EXERCISE GOAL
Please copy out the entries below exactly, beginning with the line that contains "- 최가람, 최성필. 주의집중" and ending with the line that contains "- 김선우, 최성필. Bidirectional GRU-CRF", and include nothing outside that span.

** Opening EXCERPTED DATA block **

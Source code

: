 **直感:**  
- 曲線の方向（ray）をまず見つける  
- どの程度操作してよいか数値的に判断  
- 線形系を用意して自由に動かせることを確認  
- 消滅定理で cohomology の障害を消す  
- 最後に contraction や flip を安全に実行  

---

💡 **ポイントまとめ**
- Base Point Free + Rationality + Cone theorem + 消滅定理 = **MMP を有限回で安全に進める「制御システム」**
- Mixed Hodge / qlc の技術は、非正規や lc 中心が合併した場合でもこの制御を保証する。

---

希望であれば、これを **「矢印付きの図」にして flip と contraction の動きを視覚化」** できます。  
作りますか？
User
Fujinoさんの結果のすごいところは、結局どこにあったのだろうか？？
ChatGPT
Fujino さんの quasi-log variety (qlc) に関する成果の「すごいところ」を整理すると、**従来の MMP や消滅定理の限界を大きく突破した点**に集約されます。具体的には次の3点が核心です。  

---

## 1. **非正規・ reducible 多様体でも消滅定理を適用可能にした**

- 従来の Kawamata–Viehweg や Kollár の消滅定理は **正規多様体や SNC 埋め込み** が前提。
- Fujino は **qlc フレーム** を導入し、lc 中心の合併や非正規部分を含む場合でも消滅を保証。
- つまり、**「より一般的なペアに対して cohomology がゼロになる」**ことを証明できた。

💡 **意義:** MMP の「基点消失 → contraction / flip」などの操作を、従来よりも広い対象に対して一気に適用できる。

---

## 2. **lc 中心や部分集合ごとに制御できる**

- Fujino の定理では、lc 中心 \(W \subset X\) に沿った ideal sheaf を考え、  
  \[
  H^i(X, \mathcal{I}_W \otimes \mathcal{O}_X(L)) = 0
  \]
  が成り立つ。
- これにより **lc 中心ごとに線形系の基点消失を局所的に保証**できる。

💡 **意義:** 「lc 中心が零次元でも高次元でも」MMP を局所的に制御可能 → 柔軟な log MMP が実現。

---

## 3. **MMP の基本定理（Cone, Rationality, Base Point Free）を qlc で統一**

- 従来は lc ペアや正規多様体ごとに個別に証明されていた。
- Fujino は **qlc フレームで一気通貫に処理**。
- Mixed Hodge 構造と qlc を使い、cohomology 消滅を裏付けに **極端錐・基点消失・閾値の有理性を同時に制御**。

** Closing EXCERPTED DATA block **
** Opening EXCERPTED DATA block **

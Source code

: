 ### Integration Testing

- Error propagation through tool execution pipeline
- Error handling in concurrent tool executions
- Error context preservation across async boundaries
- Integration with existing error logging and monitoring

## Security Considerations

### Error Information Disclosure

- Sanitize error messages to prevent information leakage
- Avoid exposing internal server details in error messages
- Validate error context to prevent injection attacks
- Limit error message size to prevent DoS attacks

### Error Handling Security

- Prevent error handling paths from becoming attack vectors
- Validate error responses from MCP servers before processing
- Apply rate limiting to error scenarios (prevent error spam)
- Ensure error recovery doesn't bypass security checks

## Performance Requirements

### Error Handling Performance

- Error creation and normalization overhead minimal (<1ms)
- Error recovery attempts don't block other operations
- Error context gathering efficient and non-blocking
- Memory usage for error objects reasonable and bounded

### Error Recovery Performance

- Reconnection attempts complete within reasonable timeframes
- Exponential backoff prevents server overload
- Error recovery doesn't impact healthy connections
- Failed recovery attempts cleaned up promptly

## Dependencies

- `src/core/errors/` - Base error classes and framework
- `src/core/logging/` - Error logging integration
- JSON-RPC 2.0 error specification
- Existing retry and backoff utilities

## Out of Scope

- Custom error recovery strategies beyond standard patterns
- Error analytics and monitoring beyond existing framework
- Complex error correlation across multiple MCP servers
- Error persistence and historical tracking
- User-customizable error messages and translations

** Closing EXCERPTED DATA block **
** Opening EXCERPTED DATA block **

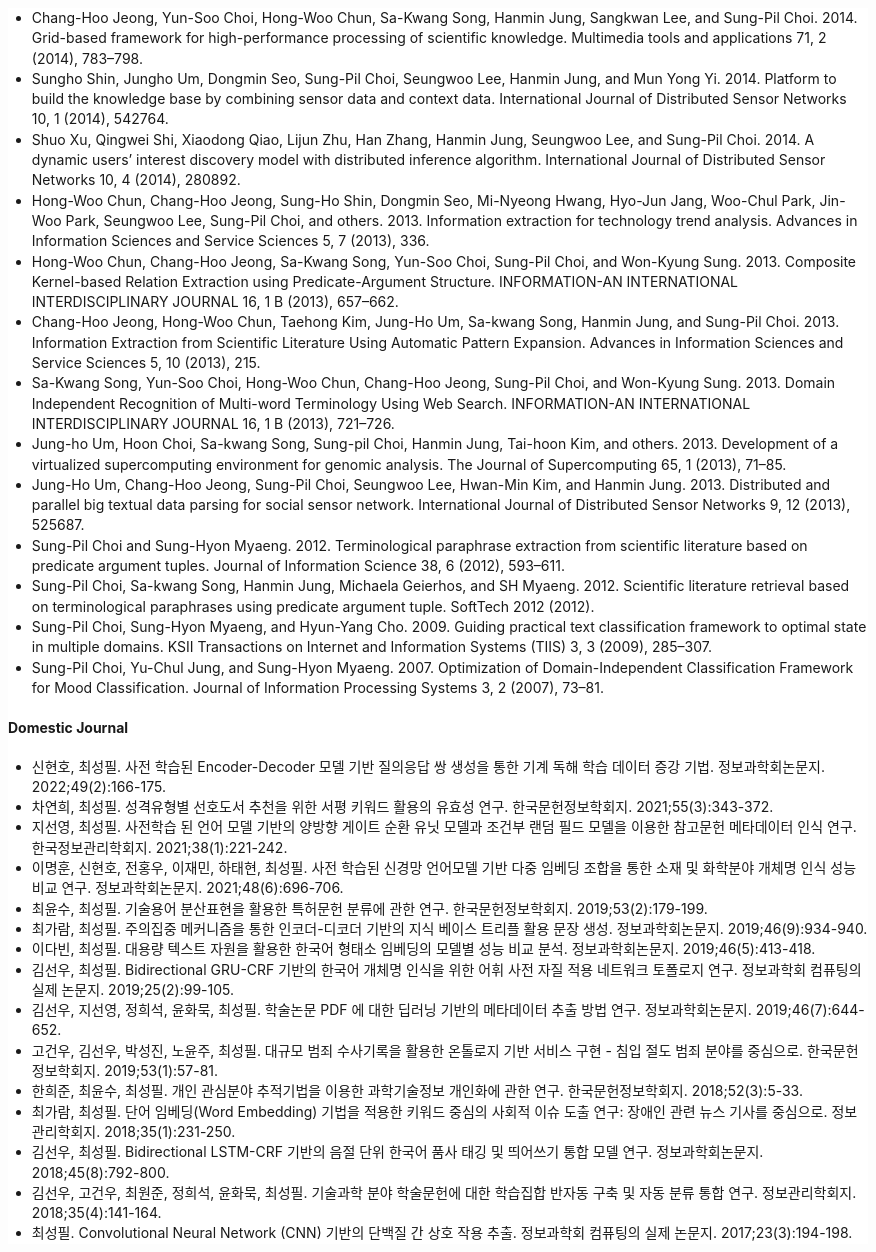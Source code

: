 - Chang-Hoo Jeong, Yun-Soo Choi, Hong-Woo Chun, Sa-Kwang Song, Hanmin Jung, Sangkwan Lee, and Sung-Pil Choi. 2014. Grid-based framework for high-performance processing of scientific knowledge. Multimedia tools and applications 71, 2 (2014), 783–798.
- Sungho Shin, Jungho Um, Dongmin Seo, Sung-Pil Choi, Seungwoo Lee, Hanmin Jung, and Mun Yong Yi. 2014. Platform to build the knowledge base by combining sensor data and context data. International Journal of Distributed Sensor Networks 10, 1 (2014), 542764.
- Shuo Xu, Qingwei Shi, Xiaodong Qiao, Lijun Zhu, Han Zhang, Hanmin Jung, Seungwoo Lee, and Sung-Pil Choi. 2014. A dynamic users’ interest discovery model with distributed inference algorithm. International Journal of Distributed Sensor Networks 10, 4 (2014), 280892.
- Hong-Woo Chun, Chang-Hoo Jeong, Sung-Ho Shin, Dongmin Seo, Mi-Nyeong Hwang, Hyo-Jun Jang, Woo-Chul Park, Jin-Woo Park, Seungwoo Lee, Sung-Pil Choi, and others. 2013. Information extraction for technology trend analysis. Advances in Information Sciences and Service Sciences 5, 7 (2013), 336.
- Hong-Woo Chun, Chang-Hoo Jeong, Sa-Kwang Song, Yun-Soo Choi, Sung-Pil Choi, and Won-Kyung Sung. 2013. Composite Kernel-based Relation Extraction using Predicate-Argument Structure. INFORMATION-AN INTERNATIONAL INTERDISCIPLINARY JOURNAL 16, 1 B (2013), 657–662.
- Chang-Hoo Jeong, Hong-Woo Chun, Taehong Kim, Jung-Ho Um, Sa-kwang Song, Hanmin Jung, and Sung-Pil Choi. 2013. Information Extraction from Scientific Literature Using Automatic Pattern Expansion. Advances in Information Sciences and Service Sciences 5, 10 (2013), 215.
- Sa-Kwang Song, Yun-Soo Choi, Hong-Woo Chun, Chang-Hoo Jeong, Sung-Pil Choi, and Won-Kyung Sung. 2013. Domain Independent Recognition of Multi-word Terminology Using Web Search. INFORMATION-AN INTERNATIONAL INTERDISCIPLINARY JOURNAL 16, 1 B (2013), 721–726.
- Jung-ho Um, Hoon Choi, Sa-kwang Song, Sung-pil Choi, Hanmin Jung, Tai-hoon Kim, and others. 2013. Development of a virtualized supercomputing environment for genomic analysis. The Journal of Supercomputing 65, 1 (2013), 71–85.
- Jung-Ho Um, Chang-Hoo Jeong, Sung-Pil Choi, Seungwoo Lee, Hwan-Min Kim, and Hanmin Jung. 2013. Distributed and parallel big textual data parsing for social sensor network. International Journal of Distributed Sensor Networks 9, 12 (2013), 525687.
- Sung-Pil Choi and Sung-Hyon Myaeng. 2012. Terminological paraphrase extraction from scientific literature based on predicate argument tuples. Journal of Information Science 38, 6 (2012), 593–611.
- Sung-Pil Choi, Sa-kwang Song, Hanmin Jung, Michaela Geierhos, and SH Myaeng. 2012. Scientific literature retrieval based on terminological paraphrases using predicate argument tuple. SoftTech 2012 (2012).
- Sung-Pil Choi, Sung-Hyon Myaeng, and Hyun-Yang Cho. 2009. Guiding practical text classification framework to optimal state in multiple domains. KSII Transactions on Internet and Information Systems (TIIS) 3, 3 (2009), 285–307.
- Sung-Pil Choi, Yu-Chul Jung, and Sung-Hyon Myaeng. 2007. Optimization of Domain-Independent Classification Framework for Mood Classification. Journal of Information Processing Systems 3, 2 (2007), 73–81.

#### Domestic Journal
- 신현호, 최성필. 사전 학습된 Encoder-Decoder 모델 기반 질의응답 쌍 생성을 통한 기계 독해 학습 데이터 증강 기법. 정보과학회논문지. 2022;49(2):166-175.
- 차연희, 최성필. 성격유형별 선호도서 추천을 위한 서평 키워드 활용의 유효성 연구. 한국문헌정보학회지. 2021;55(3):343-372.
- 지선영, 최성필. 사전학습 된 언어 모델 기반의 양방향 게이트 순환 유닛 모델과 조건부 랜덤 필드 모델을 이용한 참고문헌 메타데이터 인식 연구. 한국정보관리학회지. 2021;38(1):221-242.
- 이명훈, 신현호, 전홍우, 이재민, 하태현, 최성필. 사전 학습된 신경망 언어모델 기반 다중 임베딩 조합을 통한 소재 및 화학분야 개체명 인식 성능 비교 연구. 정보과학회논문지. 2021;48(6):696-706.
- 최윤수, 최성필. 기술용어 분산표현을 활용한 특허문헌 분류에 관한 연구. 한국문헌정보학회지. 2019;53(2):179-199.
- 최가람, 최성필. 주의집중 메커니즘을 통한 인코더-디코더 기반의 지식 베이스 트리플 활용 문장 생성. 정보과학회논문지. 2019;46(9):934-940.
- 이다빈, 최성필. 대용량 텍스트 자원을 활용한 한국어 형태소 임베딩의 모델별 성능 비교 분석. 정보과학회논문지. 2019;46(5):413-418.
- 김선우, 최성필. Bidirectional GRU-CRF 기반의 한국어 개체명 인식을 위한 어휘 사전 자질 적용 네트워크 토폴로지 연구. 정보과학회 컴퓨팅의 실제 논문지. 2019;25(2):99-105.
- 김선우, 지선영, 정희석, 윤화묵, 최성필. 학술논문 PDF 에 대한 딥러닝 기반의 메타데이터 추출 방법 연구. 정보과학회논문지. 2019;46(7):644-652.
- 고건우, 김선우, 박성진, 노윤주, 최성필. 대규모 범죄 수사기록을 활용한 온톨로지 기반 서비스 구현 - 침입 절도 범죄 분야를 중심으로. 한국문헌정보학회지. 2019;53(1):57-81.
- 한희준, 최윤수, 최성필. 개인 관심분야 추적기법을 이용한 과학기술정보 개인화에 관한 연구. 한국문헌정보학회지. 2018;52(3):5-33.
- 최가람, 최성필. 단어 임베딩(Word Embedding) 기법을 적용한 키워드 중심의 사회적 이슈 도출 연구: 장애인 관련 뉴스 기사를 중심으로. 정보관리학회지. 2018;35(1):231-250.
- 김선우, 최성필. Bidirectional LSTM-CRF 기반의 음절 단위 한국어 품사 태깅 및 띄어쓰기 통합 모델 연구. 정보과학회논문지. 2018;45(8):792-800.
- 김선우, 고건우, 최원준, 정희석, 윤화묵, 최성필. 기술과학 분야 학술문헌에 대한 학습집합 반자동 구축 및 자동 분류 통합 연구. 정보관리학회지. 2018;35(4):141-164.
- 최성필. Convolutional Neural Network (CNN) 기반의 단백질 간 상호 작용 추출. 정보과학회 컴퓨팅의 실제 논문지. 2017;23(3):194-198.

** Closing EXCERPTED DATA block **

EXERCISE RESPONSE
- 최가람, 최성필. 주의집중 메커니즘을 통한 인코더-디코더 기반의 지식 베이스 트리플 활용 문장 생성. 정보과학회논문지. 2019;46(9):934-940.
- 이다빈, 최성필. 대용량 텍스트 자원을 활용한 한국어 형태소 임베딩의 모델별 성능 비교 분석. 정보과학회논문지. 2019;46(5):413-418.
- 김선우, 최성필. Bidirectional GRU-CRF 기반의 한국어 개체명 인식을 위한 어휘 사전 자질 적용 네트워크 토폴로지 연구. 정보과학회 컴퓨팅의 실제 논문지. 2019;25(2):99-105.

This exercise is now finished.